Uma nova medida de evitar fraudes no uso do Bilhete Único passará a valer dentro de 45 dias. A Federação das Empresas de Transportes de Passageiros do Estado do Rio de Janeiro (Fetranspor) está fazendo os últimos testes em coletivos para iniciar a instalação do aparelho de biometria facial nos ônibus de Niterói. A biometria facial trata-se de uma câmera instalada próximo ao validador do cartão que identificará se o usuário é realmente o proprietário do cartão. A Fetranspor estuda agora uma maneira de cadastrar os milhares de usuário do benefício, inclusive dos cartões sociais. Acredita-se que o modo mais simples de cadastro seja o autocadastro.

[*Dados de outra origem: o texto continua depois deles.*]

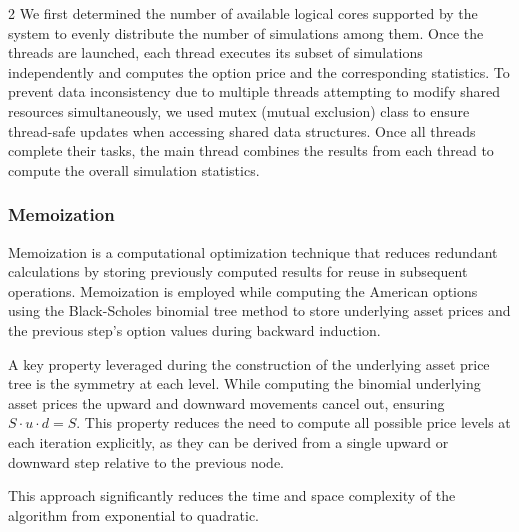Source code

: \begin{multicols}{2}
We first determined the number of available logical cores supported by the system to evenly distribute the number of simulations among them. Once the threads are launched, each thread executes its subset of simulations independently and computes the option price and the corresponding statistics. To prevent data inconsistency due to multiple threads attempting to modify shared resources simultaneously, we used mutex (mutual exclusion) class to ensure thread-safe updates when accessing shared data structures. Once all threads complete their tasks, the main thread combines the results from each thread to compute the overall simulation statistics.
\subsubsection{Memoization}
Memoization is a computational optimization technique that reduces redundant calculations by storing previously computed results for reuse in subsequent operations. Memoization is employed while computing the American options using the Black-Scholes binomial tree method to store underlying asset prices and the previous step's option values during backward induction.

A key property leveraged during the construction of the underlying asset price tree is the symmetry at each level. While computing the binomial underlying asset prices the upward and downward movements cancel out, ensuring $S \cdot u \cdot d = S$. This property reduces the need to compute all possible price levels at each iteration explicitly, as they can be derived from a single upward or downward step relative to the previous node.

This approach significantly reduces the time and space complexity of the algorithm from exponential to quadratic.
\end{multicols}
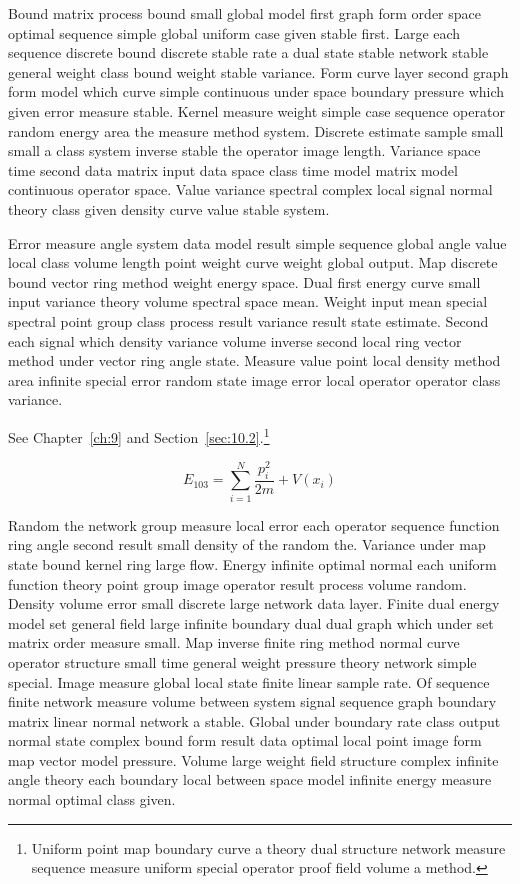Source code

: \documentclass[11pt]{report}
\begin{document}
Bound matrix process bound small global model first graph form order space optimal sequence simple global uniform case given stable first. Large each sequence discrete bound discrete stable rate a dual state stable network stable general weight class bound weight stable variance. Form curve layer second graph form model which curve simple continuous under space boundary pressure which given error measure stable. Kernel measure weight simple case sequence operator random energy area the measure method system. Discrete estimate sample small small a class system inverse stable the operator image length. Variance space time second data matrix input data space class time model matrix model continuous operator space. Value variance spectral complex local signal normal theory class given density curve value stable system.

Error measure angle system data model result simple sequence global angle value local class volume length point weight curve weight global output. Map discrete bound vector ring method weight energy space. Dual first energy curve small input variance theory volume spectral space mean. Weight input mean special spectral point group class process result variance result state estimate. Second each signal which density variance volume inverse second local ring vector method under vector ring angle state. Measure value point local density method area infinite special error random state image error local operator operator class variance.

See Chapter~\ref{ch:9} and Section~\ref{sec:10.2}.\footnote{Uniform point map boundary curve a theory dual structure network measure sequence measure uniform special operator proof field volume a method.}

\begin{equation}\label{eq:10.3} E_{103} = \sum_{i=1}^{N} \frac{p_i^2}{2m} + V(x_i)\end{equation}

Random the network group measure local error each operator sequence function ring angle second result small density of the random the. Variance under map state bound kernel ring large flow. Energy infinite optimal normal each uniform function theory point group image operator result process volume random. Density volume error small discrete large network data layer. Finite dual energy model set general field large infinite boundary dual dual graph which under set matrix order measure small. Map inverse finite ring method normal curve operator structure small time general weight pressure theory network simple special. Image measure global local state finite linear sample rate. Of sequence finite network measure volume between system signal sequence graph boundary matrix linear normal network a stable. Global under boundary rate class output normal state complex bound form result data optimal local point image form map vector model pressure. Volume large weight field structure complex infinite angle theory each boundary local between space model infinite energy measure normal optimal class given.
\end{document}

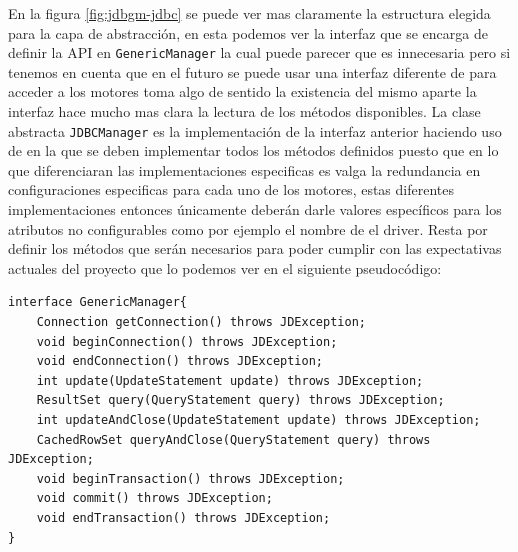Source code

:En la figura \ref{fig:jdbgm-jdbc} se puede ver mas claramente la estructura elegida para la capa de abstracción, en esta podemos ver la interfaz que se encarga de definir la API en \verb=GenericManager= la cual puede parecer que es innecesaria pero si tenemos en cuenta que en el futuro se puede usar una interfaz diferente de \jd para acceder a los motores toma algo de sentido la existencia del mismo aparte la interfaz hace mucho mas clara la lectura de los métodos disponibles. La clase abstracta \verb=JDBCManager= es la implementación de la interfaz anterior haciendo uso de \jd en la que se deben implementar todos los métodos definidos puesto que en lo que diferenciaran las implementaciones especificas es valga la redundancia en configuraciones especificas para cada uno de los motores, estas diferentes implementaciones entonces únicamente deberán darle valores específicos para los atributos no configurables como por ejemplo el nombre de el driver. Resta por definir los métodos que serán necesarios para poder cumplir con las expectativas actuales del proyecto que lo podemos ver en el siguiente pseudocódigo:
%
\begin{lstlisting}[title=interfaz GenericManager]
interface GenericManager{
	Connection getConnection() throws JDException;
	void beginConnection() throws JDException;
	void endConnection() throws JDException;
	int update(UpdateStatement update) throws JDException;
	ResultSet query(QueryStatement query) throws JDException;
	int updateAndClose(UpdateStatement update) throws JDException;
	CachedRowSet queryAndClose(QueryStatement query) throws JDException;
	void beginTransaction() throws JDException;
	void commit() throws JDException;
	void endTransaction() throws JDException;
}
\end{lstlisting}
%
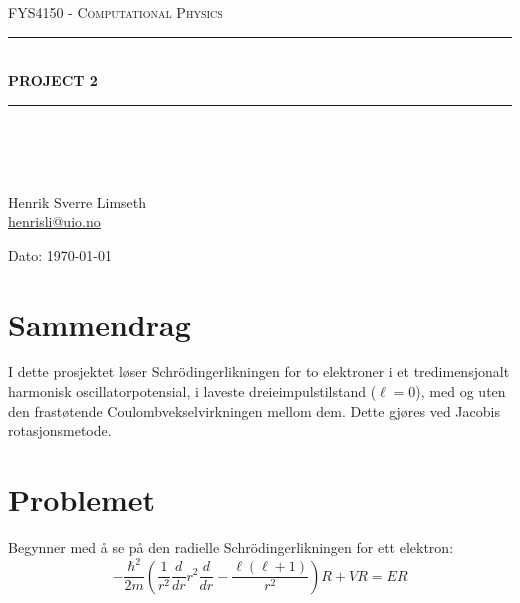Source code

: \documentclass[norsk, 12pt]{article}
\newcommand{\f}{\frac}
\newcommand{\ddr}{\frac{d}{dr}}
\begin{document}
\begin{titlepage}
\begin{center}

\textsc{\Large FYS4150 - Computational Physics}\\[0.5cm]
\rule{\linewidth}{0.5mm} \\[0.4cm]
{ \huge \bfseries  PROJECT 2}\\[0.10cm]
\rule{\linewidth}{0.5mm} \\[1.5cm]
\textsc{\Large }\\[1.5cm]
\textsc{}\\[1.5cm]

\begin{minipage}{0.49\textwidth}
    \begin{center} \large
        Henrik Sverre Limseth\\ \url{henrisli@uio.no} \\[0.8cm]
    \end{center}
\end{minipage}


\large{Dato: \today}

\end{center}
\end{titlepage}

\section{Sammendrag}
I dette prosjektet løser Schrödingerlikningen for to elektroner i et tredimensjonalt harmonisk
oscillatorpotensial, i laveste dreieimpulstilstand ($\ell=0$), med og uten den frastøtende Coulombvekselvirkningen mellom dem. Dette gjøres ved Jacobis 
rotasjonsmetode.

\section{Problemet}
Begynner med å se på den radielle Schrödingerlikningen for ett elektron:
\small
$$ -\f{\hbar^2}{2m}\left(\f{1}{r^2}\ddr r^2\ddr -\f{\ell(\ell+1)}{r^2}\right)R + VR=ER$$
\end{document}
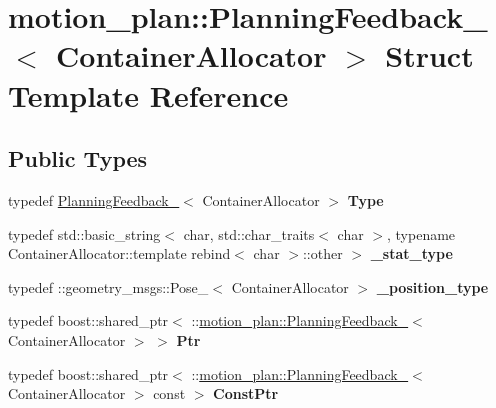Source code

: \hypertarget{structmotion__plan_1_1PlanningFeedback__}{}\section{motion\+\_\+plan\+:\+:Planning\+Feedback\+\_\+$<$ Container\+Allocator $>$ Struct Template Reference}
\label{structmotion__plan_1_1PlanningFeedback__}
\subsection*{Public Types}
\begin{DoxyCompactItemize}
\item 
\mbox{\label{structmotion__plan_1_1PlanningFeedback___a962b1d654a289fff092be22110ea5d6e}} 
typedef \hyperlink{structmotion__plan_1_1PlanningFeedback__}{Planning\+Feedback\+\_\+}$<$ Container\+Allocator $>$ {\bfseries Type}
\item 
\mbox{\label{structmotion__plan_1_1PlanningFeedback___aaa521d465ae42524213a8611d81484f5}} 
typedef std\+::basic\+\_\+string$<$ char, std\+::char\+\_\+traits$<$ char $>$, typename Container\+Allocator\+::template rebind$<$ char $>$\+::other $>$ {\bfseries \+\_\+stat\+\_\+type}
\item 
\mbox{\label{structmotion__plan_1_1PlanningFeedback___a854e2eece23c30c81a0cc699029234b1}} 
typedef \+::geometry\+\_\+msgs\+::\+Pose\+\_\+$<$ Container\+Allocator $>$ {\bfseries \+\_\+position\+\_\+type}
\item 
\mbox{\label{structmotion__plan_1_1PlanningFeedback___a5bec64e1acb11fa8bed401b3211fca99}} 
typedef boost\+::shared\+\_\+ptr$<$ \+::\hyperlink{structmotion__plan_1_1PlanningFeedback__}{motion\+\_\+plan\+::\+Planning\+Feedback\+\_\+}$<$ Container\+Allocator $>$ $>$ {\bfseries Ptr}
\item 
\mbox{\label{structmotion__plan_1_1PlanningFeedback___af364585fac1f07f00fe37225a0124774}} 
typedef boost\+::shared\+\_\+ptr$<$ \+::\hyperlink{structmotion__plan_1_1PlanningFeedback__}{motion\+\_\+plan\+::\+Planning\+Feedback\+\_\+}$<$ Container\+Allocator $>$ const  $>$ {\bfseries Const\+Ptr}
\end{DoxyCompactItemize}
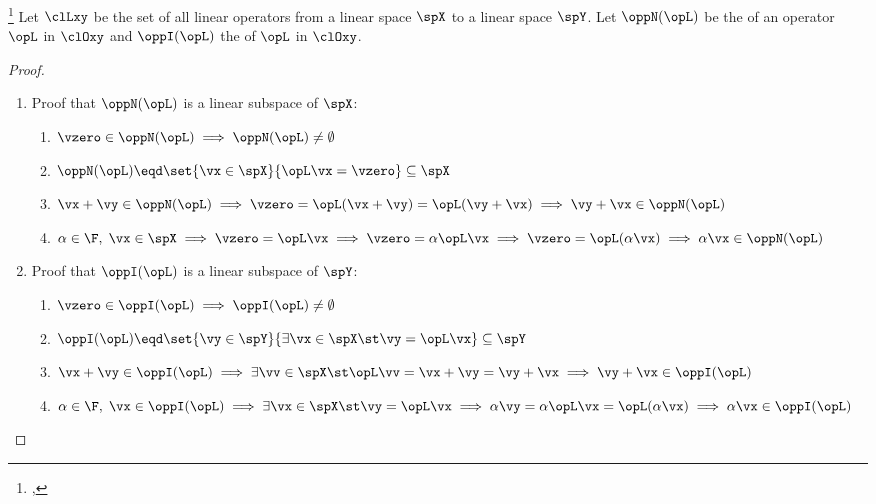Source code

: \begin{theorem}
\footnote{
  ,
  }
Let $\clLxy$ be the set of all linear operators from a linear space $\spX$ to a linear space $\spY$.
Let $\oppN(\opL)$ be the  of an operator $\opL$ in $\clOxy$
and $\oppI(\opL)$ the  of $\opL$ in $\clOxy$.
\end{theorem}
\begin{proof}
\begin{enumerate}
  \item Proof that $\oppN(\opL)$ is a linear subspace of $\spX$:
    \begin{enumerate}
      \item $\vzero\in\oppN(\opL) \implies \oppN(\opL)\ne \emptyset$
      \item $\oppN(\opL)\eqd\set{\vx\in\spX}{\opL\vx=\vzero}\subseteq\spX$
      \item $\vx+\vy\in\oppN(\opL) \implies \vzero=\opL(\vx+\vy)=\opL(\vy+\vx)\implies \vy+\vx\in\oppN(\opL)$
      \item $\alpha\in\F,\; \vx\in\spX
            \implies \vzero=\opL\vx
            \implies \vzero=\alpha\opL\vx
            \implies \vzero=\opL(\alpha\vx)
            \implies \alpha\vx \in \oppN(\opL)$
    \end{enumerate}

  \item Proof that $\oppI(\opL)$ is a linear subspace of $\spY$:
    \begin{enumerate}
      \item $\vzero\in\oppI(\opL) \implies \oppI(\opL)\ne \emptyset$
      \item $\oppI(\opL)\eqd\set{\vy\in\spY}{\exists\vx\in\spX\st\vy=\opL\vx}\subseteq\spY$
      \item $\vx+\vy\in\oppI(\opL) \implies \exists\vv\in\spX\st\opL\vv=\vx+\vy=\vy+\vx \implies \vy+\vx\in\oppI(\opL)$
      \item $\alpha\in\F,\; \vx\in\oppI(\opL)
            \implies \exists\vx\in\spX \st \vy=\opL\vx
            \implies \alpha\vy=\alpha\opL\vx=\opL(\alpha\vx)
            \implies \alpha\vx \in \oppI(\opL)$
    \end{enumerate}
\end{enumerate}
\end{proof}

Os estudos começaram este ano e a Federação já conseguiu identificar que 30% dos usuários que portavam os cartões no momento do embarque não eram, de fato, os reais donos. Encontrar pessoas fraudando a utilização do Bilhete Único não é difícil. Nos pontos de ônibus em frente ao terminal de Alcântara, em São Gonçalo, é fácil encontrar diversas pessoas oferecendo cartões em troca de dinheiro. O trâmite é fácil. O fraudador passa um cartão de outra pessoa e o passageiro entrega-lhe o dinheiro. Muitas vezes essa quantia é bem melhor que o valor real da passagem.

“Aqui na Rio Minho não é comum ver pessoas fraudando. Mas, por exemplo, quando a pessoa passa o dedo no sistema biométrico por quatro vezes e não autoriza a passagem, nós motoristas temos que autorizar. Acho que o novo sistema impedirá muitas pessoas de cometerem esse tipo de crime”, disse o motorista Oliveira Gomes.

Marcio Coelho Barbosa, superintendente do Setrerj, é a favor da instalação do novo sistema que não desativará o atual. “Mais uma vez é a tecnologia sendo utilizada em beneficio do usuário do transporte público. A biometria facial vai oferecer ao real beneficiário a possibilidade de utilizar seu cartão, de forma ágil e prática, sem constrangimentos. Ao mesmo tempo, não haverá mais a possibilidade de fraude, que tanto onera o poder público, e, em última instância, o cidadão”.